Positioning Your Company for Phase III Success
Winning Phase III contracts requires more than just SBIR eligibility. Agencies need confidence that your solution is ready for operational deployment.
Document Your SBIR Journey
Create a comprehensive portfolio demonstrating:
- Technical achievements: Metrics, test results, and validation data from Phase I/II
- Technology Readiness Level (TRL) progression: Show advancement from concept to prototype to production-ready
- Cost savings or performance improvements: Quantify the benefit to government operations
- Transition success stories: Highlight any early Phase III awards or commercial sales
- Team capabilities: Emphasize expertise in production, deployment, and support
This documentation becomes the foundation for sole-source justifications that agencies must prepare when awarding non-competitive contracts.
Build a Multi-Agency Strategy
Don't limit yourself to the agency that funded your original SBIR. Create a target list based on:
- Mission alignment: Which agencies face challenges your technology addresses?
- Budget authority: Which offices have funding for your solution category?
- Modernization priorities: Where do agency strategic plans mention relevant initiatives?
- Past Phase III awards: Which agencies have successfully used Phase III authority in your domain?
Develop tailored messaging for each agency, emphasizing how your SBIR-proven technology solves their specific mission challenges. The same cybersecurity tool might emphasize threat detection for DoD and compliance automation for civilian agencies.
Prepare Your Phase III Proposal Strategy
When a Phase III opportunity materializes, your response must address several key elements:
Demonstrate SBIR Lineage: Clearly connect the proposed work to your Phase I/II awards. Include award numbers, technical summaries, and explicit linkage between previous research and the current requirement.
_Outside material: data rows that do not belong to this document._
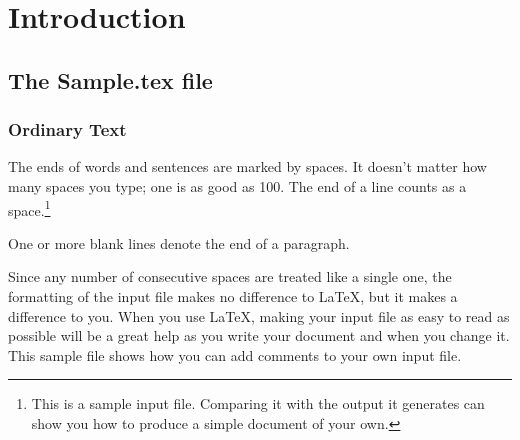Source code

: %
\chapter{Introduction}\label{introduction}   %
%
%
%
%
%
%
\section{The Sample.tex file}  %
%


\subsection{Ordinary Text}   %

The ends of words and sentences are marked by spaces. It doesn't matter
how many spaces you type; one is as good as 100.  The end of a line
counts as a space.\footnote{
This is a sample input file.  Comparing it with the output it
generates can show you how to produce a simple document of
your own.
}

One or more blank lines denote the end of a paragraph.

Since any number of consecutive spaces are treated like a single one,
the formatting of the input file makes no difference to \LaTeX,
but it makes a difference to you. When you use
\LaTeX,       %
making your input file as easy to read as possible will be a great help
as you write your document and when you change it.  This sample file
shows how you can add comments to your own input file.

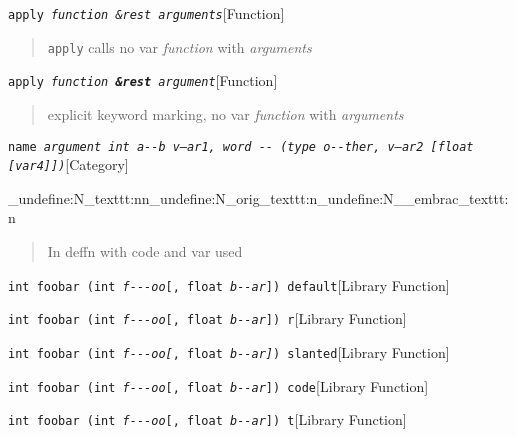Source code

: \documentclass{book}
\begin{document}
\noindent\texttt{apply \EmbracOn{}\textnormal{\textsl{function \&rest arguments}}\EmbracOff{}}\hfill[Function]



%
\begin{quote}
\texttt{apply} calls no var \textsl{function} with \textsl{arguments}
\end{quote}

\noindent\texttt{apply \EmbracOn{}\textnormal{\textsl{function \EmbracOff{}\textnormal{\textbf{\&rest}}\EmbracOn{} argument}}\EmbracOff{}}\hfill[Function]



%
\begin{quote}
explicit keyword marking, no var \textsl{function} with \textsl{arguments}
\end{quote}

\noindent\texttt{name \EmbracOn{}\textnormal{\textsl{argument \texttt{int} \texttt{a{-}{-}b} \textsl{v--ar1}, word \texttt{{-}{-}} (\texttt{type o{-}{-}ther}, \textsl{v---ar2}  [\texttt{float} [\textsl{var4}{]}{]})}}\EmbracOff{}}\hfill[Category]


\ExplSyntaxOn%
\cs_undefine:N{\embrac_texttt:nn}\cs_undefine:N{\embrac_orig_texttt:n}\cs_undefine:N{\__embrac_texttt:n}%
\ExplSyntaxOff%
%
\begin{quote}
In deffn with code and var used
\end{quote}

\noindent\texttt{int foobar (int \textsl{f{-}{-}{-}oo}[, float \textsl{b{-}{-}ar}{]}) default}\hfill[Library Function]



%
\noindent\texttt{int foobar (int \textsl{f{-}{-}{-}oo}\textnormal{[}, float \textsl{b{-}{-}ar}\textnormal{{]}}) r}\hfill[Library Function]



%
\noindent\texttt{int foobar (int \textsl{f{-}{-}{-}oo}\textsl{[}, float \textsl{b{-}{-}ar}\textsl{{]}}) slanted}\hfill[Library Function]



%
\noindent\texttt{int foobar (int \textsl{f{-}{-}{-}oo}\texttt{[}, float \textsl{b{-}{-}ar}\texttt{{]}}) code}\hfill[Library Function]



%
\noindent\texttt{int foobar (int \textsl{f{-}{-}{-}oo}\texttt{[}, float \textsl{b{-}{-}ar}\texttt{{]}}) t}\hfill[Library Function]
\end{document}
Address the Sole-Source Justification: Make the contracting officer's job easier by providing rationale for why competitive procurement isn't necessary. Emphasize:
- Unique capabilities developed under SBIR funding
- Time and cost savings compared to restarting research
- Proven performance and reduced risk
- Proprietary data rights that create a logical sole-source situation
Show Production Readiness: Phase III contracts typically involve delivery at scale, not just prototypes. Demonstrate:
- Manufacturing or service delivery capacity
- Quality assurance processes
- Supply chain reliability
- Past performance delivering operational systems
Price Competitively: Just because competition isn't required doesn't mean price doesn't matter. Show your pricing is fair and reasonable through market research, cost buildup, or comparison to commercial rates.
Navigating the Phase III Contracting Process
The administrative process for Phase III contracts differs from traditional procurement but still requires careful navigation.
Understanding Contract Vehicles
Phase III work can be awarded through various mechanisms:
- Direct contracts: Stand-alone awards specific to your Phase III work
- Task orders: Under existing IDIQ vehicles, including those held by other contractors who can subcontract to you
- Modifications: Additions to existing contracts when expanding scope
- GSA Schedule: Once on Schedule, agencies can purchase your SBIR-derived solution through simplified procedures
Currently, there is no government-wide SBIR Phase III contract vehicle, though individual agencies may establish preferred mechanisms. This decentralized approach requires understanding each agency's contracting preferences.
Working with Contracting Officers
Contracting officers must justify sole-source awards, even with SBIR Phase III authority. Support them by:
- Providing clear documentation of SBIR heritage
- Offering market research showing your unique position
- Being responsive to requests for information
- Demonstrating past performance and technical credibility
- Understanding their timeline and acquisition strategy
The easier you make their justification process, the faster your contract award proceeds.
Addressing Data Rights and IP Considerations
Your SBIR-funded work may involve protected data rights that strengthen the sole-source justification. Be clear about:
- What data and IP you developed under SBIR funding
- What rights the government has versus what you retain
- How proprietary aspects create barriers to competition
- Your willingness to provide necessary rights for government use
These data rights often make sole-source awards the only practical approach, since competitors cannot replicate your SBIR-developed innovation without access to protected information.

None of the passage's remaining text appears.